WHAT YOU HAVE TO DO ▸
Excluding pictures, give the entries again exactly as they appear.

DATA EXTRACT ▸
########################################

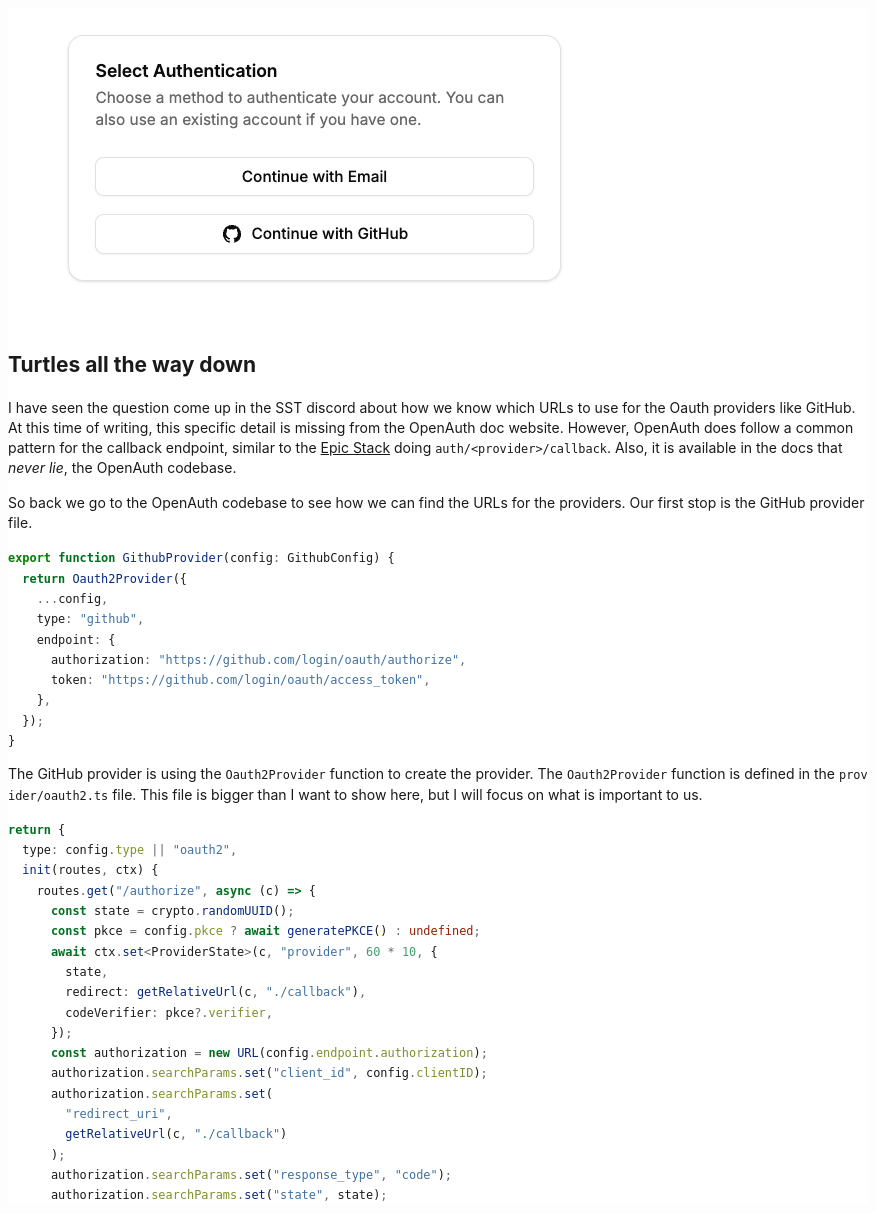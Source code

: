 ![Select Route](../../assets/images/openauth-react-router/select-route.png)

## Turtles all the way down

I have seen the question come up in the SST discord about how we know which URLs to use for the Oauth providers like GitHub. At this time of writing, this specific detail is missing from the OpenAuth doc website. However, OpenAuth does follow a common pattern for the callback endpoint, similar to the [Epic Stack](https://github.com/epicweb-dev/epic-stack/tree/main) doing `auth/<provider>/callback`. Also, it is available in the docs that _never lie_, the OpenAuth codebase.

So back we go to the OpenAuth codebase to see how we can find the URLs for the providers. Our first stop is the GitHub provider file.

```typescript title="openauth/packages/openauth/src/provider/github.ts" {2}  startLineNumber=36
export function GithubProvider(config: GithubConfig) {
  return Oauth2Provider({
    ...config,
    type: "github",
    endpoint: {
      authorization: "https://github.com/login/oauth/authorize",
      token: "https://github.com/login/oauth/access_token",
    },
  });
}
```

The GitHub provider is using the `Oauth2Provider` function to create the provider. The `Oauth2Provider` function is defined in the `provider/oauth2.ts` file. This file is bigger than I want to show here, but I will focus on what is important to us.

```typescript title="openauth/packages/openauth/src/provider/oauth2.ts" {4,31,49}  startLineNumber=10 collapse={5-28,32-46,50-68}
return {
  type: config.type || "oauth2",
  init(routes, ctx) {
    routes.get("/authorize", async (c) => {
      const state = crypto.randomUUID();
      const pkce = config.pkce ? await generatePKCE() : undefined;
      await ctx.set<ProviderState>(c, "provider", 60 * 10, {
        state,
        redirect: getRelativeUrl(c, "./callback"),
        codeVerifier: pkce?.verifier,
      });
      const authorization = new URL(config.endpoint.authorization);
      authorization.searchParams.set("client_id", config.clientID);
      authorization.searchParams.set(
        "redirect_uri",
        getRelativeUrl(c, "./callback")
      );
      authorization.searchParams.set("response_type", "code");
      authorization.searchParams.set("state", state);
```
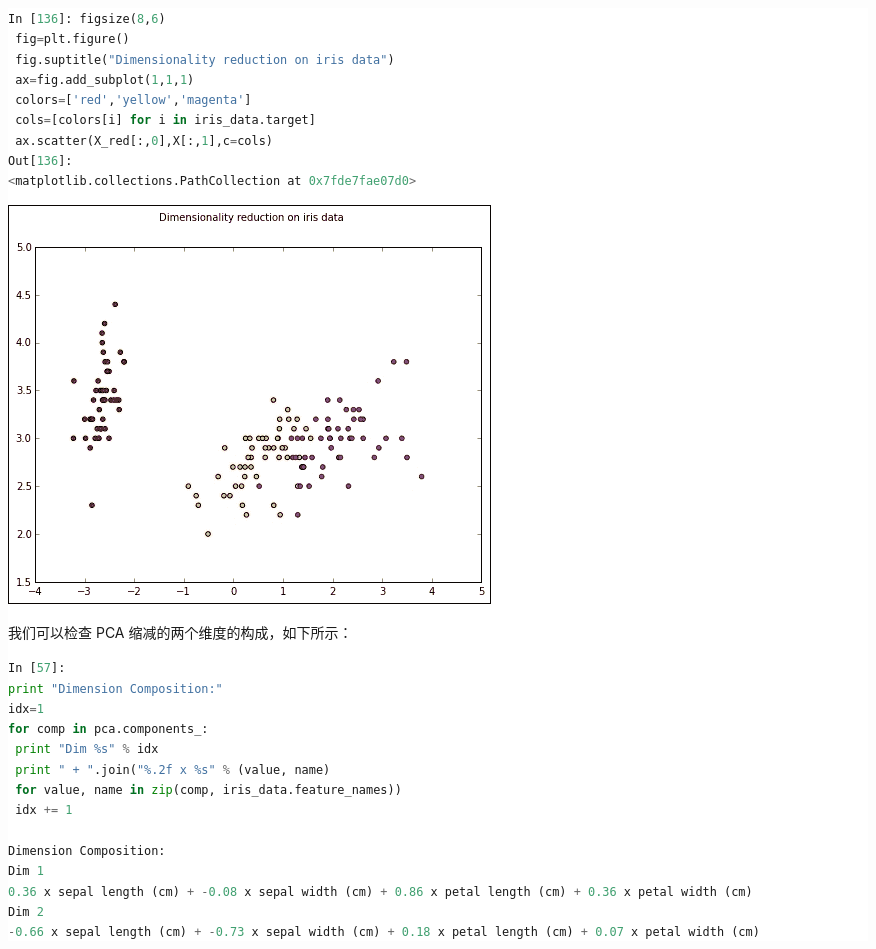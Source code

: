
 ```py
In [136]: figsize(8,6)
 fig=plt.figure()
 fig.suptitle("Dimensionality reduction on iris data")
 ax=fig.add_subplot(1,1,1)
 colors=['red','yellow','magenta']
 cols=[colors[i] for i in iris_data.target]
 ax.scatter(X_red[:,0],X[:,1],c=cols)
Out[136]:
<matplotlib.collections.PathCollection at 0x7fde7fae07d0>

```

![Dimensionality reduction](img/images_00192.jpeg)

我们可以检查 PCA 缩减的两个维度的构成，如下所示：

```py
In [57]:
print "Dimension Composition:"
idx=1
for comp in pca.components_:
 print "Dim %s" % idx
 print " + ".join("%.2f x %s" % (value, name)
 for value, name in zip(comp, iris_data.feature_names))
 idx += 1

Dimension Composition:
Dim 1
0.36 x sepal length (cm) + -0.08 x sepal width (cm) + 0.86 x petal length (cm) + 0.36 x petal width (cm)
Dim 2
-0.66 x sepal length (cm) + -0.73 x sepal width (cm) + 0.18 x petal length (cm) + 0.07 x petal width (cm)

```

########################################

SOLUTION ▸
Source code

: ![Select Route](../../assets/images/openauth-react-router/select-route.png)

## Turtles all the way down

I have seen the question come up in the SST discord about how we know which URLs to use for the Oauth providers like GitHub. At this time of writing, this specific detail is missing from the OpenAuth doc website. However, OpenAuth does follow a common pattern for the callback endpoint, similar to the [Epic Stack](https://github.com/epicweb-dev/epic-stack/tree/main) doing `auth/<provider>/callback`. Also, it is available in the docs that _never lie_, the OpenAuth codebase.

So back we go to the OpenAuth codebase to see how we can find the URLs for the providers. Our first stop is the GitHub provider file.

```typescript title="openauth/packages/openauth/src/provider/github.ts" {2}  startLineNumber=36
export function GithubProvider(config: GithubConfig) {
  return Oauth2Provider({
    ...config,
    type: "github",
    endpoint: {
      authorization: "https://github.com/login/oauth/authorize",
      token: "https://github.com/login/oauth/access_token",
    },
  });
}
```

The GitHub provider is using the `Oauth2Provider` function to create the provider. The `Oauth2Provider` function is defined in the `provider/oauth2.ts` file. This file is bigger than I want to show here, but I will focus on what is important to us.

```typescript title="openauth/packages/openauth/src/provider/oauth2.ts" {4,31,49}  startLineNumber=10 collapse={5-28,32-46,50-68}
return {
  type: config.type || "oauth2",
  init(routes, ctx) {
    routes.get("/authorize", async (c) => {
      const state = crypto.randomUUID();
      const pkce = config.pkce ? await generatePKCE() : undefined;
      await ctx.set<ProviderState>(c, "provider", 60 * 10, {
        state,
        redirect: getRelativeUrl(c, "./callback"),
        codeVerifier: pkce?.verifier,
      });
      const authorization = new URL(config.endpoint.authorization);
      authorization.searchParams.set("client_id", config.clientID);
      authorization.searchParams.set(
        "redirect_uri",
        getRelativeUrl(c, "./callback")
      );
      authorization.searchParams.set("response_type", "code");
      authorization.searchParams.set("state", state);
```
Source code

:
 ```py
In [136]: figsize(8,6)
 fig=plt.figure()
 fig.suptitle("Dimensionality reduction on iris data")
 ax=fig.add_subplot(1,1,1)
 colors=['red','yellow','magenta']
 cols=[colors[i] for i in iris_data.target]
 ax.scatter(X_red[:,0],X[:,1],c=cols)
Out[136]:
<matplotlib.collections.PathCollection at 0x7fde7fae07d0>

```

![Dimensionality reduction](img/images_00192.jpeg)

我们可以检查 PCA 缩减的两个维度的构成，如下所示：

```py
In [57]:
print "Dimension Composition:"
idx=1
for comp in pca.components_:
 print "Dim %s" % idx
 print " + ".join("%.2f x %s" % (value, name)
 for value, name in zip(comp, iris_data.feature_names))
 idx += 1

Dimension Composition:
Dim 1
0.36 x sepal length (cm) + -0.08 x sepal width (cm) + 0.86 x petal length (cm) + 0.36 x petal width (cm)
Dim 2
-0.66 x sepal length (cm) + -0.73 x sepal width (cm) + 0.18 x petal length (cm) + 0.07 x petal width (cm)

```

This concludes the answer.